Uma coisa me chamou a atenção nessas mostras. Talvez seja simples coincidência, talvez seja efeito de um fenômeno mais amplo, mas o fato é que dois pintores se destacam: Pancetti e Guignard.
Se esta avaliação for mera impressão pessoal, tudo bem. Mas desconfio que há fatores objetivos em jogo.
Em primeiro lugar, claro, a quantidade. Há muito mais quadros de Pancetti e de Guignard nessas exposições do que de Anita Malfatti ou Lasar Segall. Noto a ausência de Clóvis Graciano e uma representação mínima de Volpi.
Fica fácil, assim, que Pancetti e Guignard apareçam mais.
Mas não é isso. Tarsila do Amaral, com três quadros de grandes dimensões na mostra de Gilberto Chateaubriand, ocupando um lugar de destaque, convence pouco. Aquele seu "Urutu", sinceramente, é feio que dói.
Portinari e Di Cavalcanti têm sido considerados, notoriamente, como os grandes pintores do século 20 no Brasil.

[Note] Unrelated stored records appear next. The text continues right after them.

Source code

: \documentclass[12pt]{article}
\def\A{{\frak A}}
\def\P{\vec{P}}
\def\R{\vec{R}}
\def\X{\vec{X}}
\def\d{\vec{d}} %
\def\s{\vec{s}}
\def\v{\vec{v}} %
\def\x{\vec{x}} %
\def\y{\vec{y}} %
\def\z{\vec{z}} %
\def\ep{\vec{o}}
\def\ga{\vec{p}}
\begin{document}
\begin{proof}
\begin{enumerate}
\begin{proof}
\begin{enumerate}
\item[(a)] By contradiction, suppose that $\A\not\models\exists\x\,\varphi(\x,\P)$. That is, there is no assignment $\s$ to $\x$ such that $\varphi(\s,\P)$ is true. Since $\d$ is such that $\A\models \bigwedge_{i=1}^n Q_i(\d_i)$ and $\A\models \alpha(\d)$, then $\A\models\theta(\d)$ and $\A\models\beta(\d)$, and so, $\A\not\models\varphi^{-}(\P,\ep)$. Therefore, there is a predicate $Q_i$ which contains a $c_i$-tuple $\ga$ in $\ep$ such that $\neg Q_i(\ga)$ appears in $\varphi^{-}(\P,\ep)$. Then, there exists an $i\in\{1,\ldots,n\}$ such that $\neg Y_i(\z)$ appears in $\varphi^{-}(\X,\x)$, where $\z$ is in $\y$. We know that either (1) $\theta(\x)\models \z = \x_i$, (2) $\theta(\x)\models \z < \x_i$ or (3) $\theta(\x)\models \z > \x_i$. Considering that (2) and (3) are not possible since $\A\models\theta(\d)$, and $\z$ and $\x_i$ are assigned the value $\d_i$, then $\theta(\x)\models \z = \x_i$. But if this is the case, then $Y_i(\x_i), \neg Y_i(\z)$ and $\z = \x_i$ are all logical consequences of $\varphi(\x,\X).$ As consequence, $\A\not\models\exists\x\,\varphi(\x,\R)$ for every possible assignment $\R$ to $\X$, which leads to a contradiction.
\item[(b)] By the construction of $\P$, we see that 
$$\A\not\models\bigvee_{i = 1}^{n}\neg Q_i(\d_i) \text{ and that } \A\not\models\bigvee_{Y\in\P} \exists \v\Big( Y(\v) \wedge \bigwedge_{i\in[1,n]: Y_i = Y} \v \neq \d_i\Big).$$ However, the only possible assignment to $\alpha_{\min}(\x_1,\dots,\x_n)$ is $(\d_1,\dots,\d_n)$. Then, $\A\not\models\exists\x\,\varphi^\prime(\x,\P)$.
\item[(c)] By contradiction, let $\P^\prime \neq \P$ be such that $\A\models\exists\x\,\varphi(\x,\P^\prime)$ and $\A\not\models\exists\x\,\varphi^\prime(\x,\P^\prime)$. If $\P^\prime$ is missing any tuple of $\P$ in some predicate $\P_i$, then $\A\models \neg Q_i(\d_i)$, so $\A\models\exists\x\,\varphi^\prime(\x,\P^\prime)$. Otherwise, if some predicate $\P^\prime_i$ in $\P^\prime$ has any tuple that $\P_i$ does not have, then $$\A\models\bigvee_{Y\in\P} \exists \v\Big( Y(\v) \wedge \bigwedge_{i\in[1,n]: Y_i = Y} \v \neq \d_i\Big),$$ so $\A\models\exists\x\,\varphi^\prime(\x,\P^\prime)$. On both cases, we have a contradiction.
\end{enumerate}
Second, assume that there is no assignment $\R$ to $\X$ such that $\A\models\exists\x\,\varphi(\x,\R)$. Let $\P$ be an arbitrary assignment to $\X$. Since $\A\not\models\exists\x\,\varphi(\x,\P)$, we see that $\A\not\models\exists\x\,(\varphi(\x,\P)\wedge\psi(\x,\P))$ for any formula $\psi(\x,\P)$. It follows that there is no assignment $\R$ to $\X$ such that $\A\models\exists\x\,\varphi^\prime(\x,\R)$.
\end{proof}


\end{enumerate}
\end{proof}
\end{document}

No caso de Portinari, a coleção Roberto Marinho é especialmente infeliz. Há uma "Flora e Fauna Brasileiras" que é de sair correndo. Das 13 obras desse autor, salva-se a meu ver somente uma –"Bois", de 1940.
No caso de Di Cavalcanti, o problema é mais complicado. Toda uma opulência escura, uma ocupação ousada do espaço, como que explodindo a tela, sem alegria, mas numa palpitação extrema de realidade e de vida, aparece em "Mulheres na Rua" (1940) e "Nus", na coleção Roberto Marinho, assim como nas "Mulheres com Violões" da mostra Gilberto Chateaubriand.
Mesmo assim, a qualidade dessas obras se destaca menos do que as de Pancetti e Guignard. Por quê?
Talvez estejamos assistindo a uma mudança nos padrões de gosto. Portinari tem sido vítima, ultimamente, de uma reavaliação crítica. De tanto aparecer em leilões, e de tanto ser grosseiramente falsificado, Di Cavalcanti desperta suspeitas, algum tédio, e certamente injustiças. Anita Malfatti, Lasar Segall e Tarsila localizaram-se em nichos próprios de admiração. Volpi ficou entregue aos concretistas e às portarias de edifícios de luxo, repetindo-se à exaustão. Mabe, Aldemir Martins, saturaram o mercado. As gravuras de Graciano também.
Seis igrejinhas de Ouro Preto festejam, suspensas no ar, numa bruma quase verde, a data do padroeiro. A topografia da cidade altera todas as relações de espaço, fazendo da lua minguante uma presença próxima e baixa, enquanto que miniaturas infantis, um trenzinho, alguns balões, pessoinhas vermelhas e amarelas mergulham em penhas irreais, atravessadas de pontes brancas. O desenho é de brinquedo, o ambiente e a luz são de Turner, o vago e o preciso se misturam numa tela que é puro sonho. A paisagem está toda transfigurada, vista de uma distância sideral.
Com relação a Pancetti, é difícil escolher o quadro mais bonito. Em cada marinha sua a água mostra uma nova cor. A serenidade, o horizontal dessas pinturas declina de qualquer vibração da luz, de qualquer corte abrupto no espaço. Tudo é planificado, areia, céu, recife, mar, laguna.
São paisagens quase abstratas. A cor se faz limpa, sem mistura, como mancha lisa em tela, distante de sugestões emocionais ou meteorológicas. Não há "atmosfera", não há "clima", não há patético nessas organizações apolíneas, mallarmeanas, da visão. Tudo está depurado, ao mesmo tempo seco e embriagado de mar.
Nos dois casos, em Guignard e Pancetti, podemos ver uma coisa que cai bem no gosto contemporâneo. Trata-se de paisagens brasileiras, tendendo ao ecológico, ao praiano desabitado, em Pancetti, e ao patrimonial-histórico, ao comdephaatiano lírico, em Guignard.
O brasileirismo "antropológico" (mulatas do Mangue, retirantes, moleques de Brodósqui, Di Cavalcanti e Portinari) tende a ficar em desuso. O retrato do Brasil, hoje, é mais uma questão de ecologia e de preservação do que de paisagem humana.
Acima das qualidades específicas de cada pintor, Portinari ou Guignard, Di Cavalcanti ou Pancetti, intervém, assim, um mecanismo ideológico a determinar a recepção dos quadros que eles fizeram.
A arquitetura azul das telas de Pancetti, a minúcia mineira de Guignard, nos encantam mais que o humanismo bruto, os suores modernos de Di Cavalcanti, ou que a secura lívida, as geometrias pobres de Portinari.
Tudo isto é uma hipótese, uma conjetura. Baseia-se em duas exposições que refletem preferências pessoais de comprador de objetos de arte e numa visita subjetiva ao que ali foi exposto. Desenvolvi, apenas, minhas suspeitas. Mas os quadros de Guignard e de Pancetti são mesmo uma beleza.